Tape Transfer Status
We used a home-brewed HSM tape interface for tape transfer tests. Tape transfers ran from Mon Jul 25 2005 at 17h30 until Fri, Jul 29 2005 at 03h00. 3 tape drives on 2 hosts performed well; unfortunately the fastest tape library on the third host had various SCSI problems and could only be used productively for about two 6-hour periods.We archived 6977 files totaling 7.3 TB. At peek we achieved approximately 36 MB/sec.
Tier 2 Status
The following Canadian sites participated in the Tier 1 -Tier 2 SC 3 transfers in 2005. Note that they are NOT officially ATLAS Tier 2. FTS was used for transfers.dCache/SRM deployed and currently working
-
Simon Fraser University via WestGrid
Example network T1-T2 activity between TRIUMF and SFU from Wed, Aug 3 to Tue, Aug 9 2005:
- University of Alberta - configured and active from Aug 16 2005.
- University of Toronto - configured and active from Aug 17 2005.
-
University of Victoria - configured and active from Aug 17 2005.

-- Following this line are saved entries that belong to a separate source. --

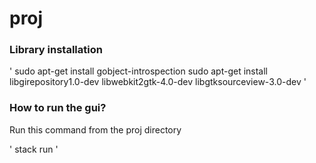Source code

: # proj

### Library installation

'
sudo apt-get install gobject-introspection
sudo apt-get install libgirepository1.0-dev libwebkit2gtk-4.0-dev libgtksourceview-3.0-dev
'

### How to run the gui?

Run this command from the proj directory

'
stack run
'
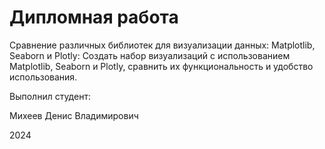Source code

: # Дипломная работа

Сравнение различных библиотек для визуализации 
данных: Matplotlib, Seaborn и Plotly: Создать
набор визуализаций с использованием Matplotlib,
Seaborn и Plotly, сравнить их функциональность и
удобство использования.



Выполнил студент:

Михеев Денис Владимирович

2024
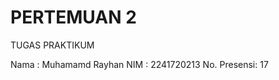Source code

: # PERTEMUAN 2

TUGAS PRAKTIKUM

Nama        : Muhamamd Rayhan
NIM         : 2241720213
No. Presensi: 17
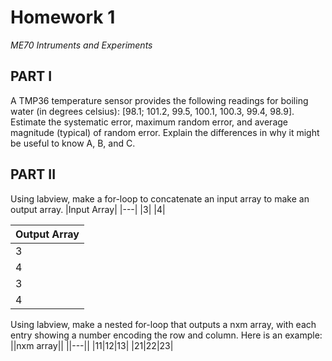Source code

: # Homework 1
*ME70 Intruments and Experiments*

## PART I
A TMP36 temperature sensor provides the following readings for boiling water (in degrees celsius): [98.1; 101.2, 99.5, 100.1, 100.3, 99.4, 98.9]. Estimate the systematic error, maximum random error, and average magnitude (typical) of random error. Explain the differences in why it might be useful to know A, B, and C.

## PART II
Using labview, make a for-loop to concatenate an input array to make an output array.
|Input Array|
|---|
|3|
|4|

|Output Array|
|---|
|3|
|4|
|3|
|4|

Using labview, make a nested for-loop that outputs a nxm array, with each entry showing a number encoding the row and column. Here is an example:
||nxm array||
||---||
|11|12|13|
|21|22|23|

Timeout hiccups (Aug 10-14) during integration of last three sites:
T1-T2 network activity Aug 17 - Aug 24 2005 : All four Tier 2 sites participating:
Networking Tests - June 2005
In June some networking tests were conducted between TRIUMF and
CERN. Following are some graphs of performance over 1 GigE and
over 10 GigE.
TRIUMF-CERN Network tests @ 1 GigE
- a combination of SRM and gridftp initiated transfers:
- SRM did not fill the pipe on its own - we need to tune the SRM server.
TRIUMF-CERN Network tests @ 10 GigE
- we were able to sustain 275 MB/s with little tuning:
- for these tests we used gridftp only
- a more detailed explanation of this graph is available in this pdf link.
To-Do List
- install 2 SDLT-600 drives for tape-based SC tranfers in April 2006
- deploy Foundry Switch
- upgrade to LCG 2.7.0 baseline services software and merge TRIUMF-LCG2 with our Service Challenge cluster
- tune dCache parameters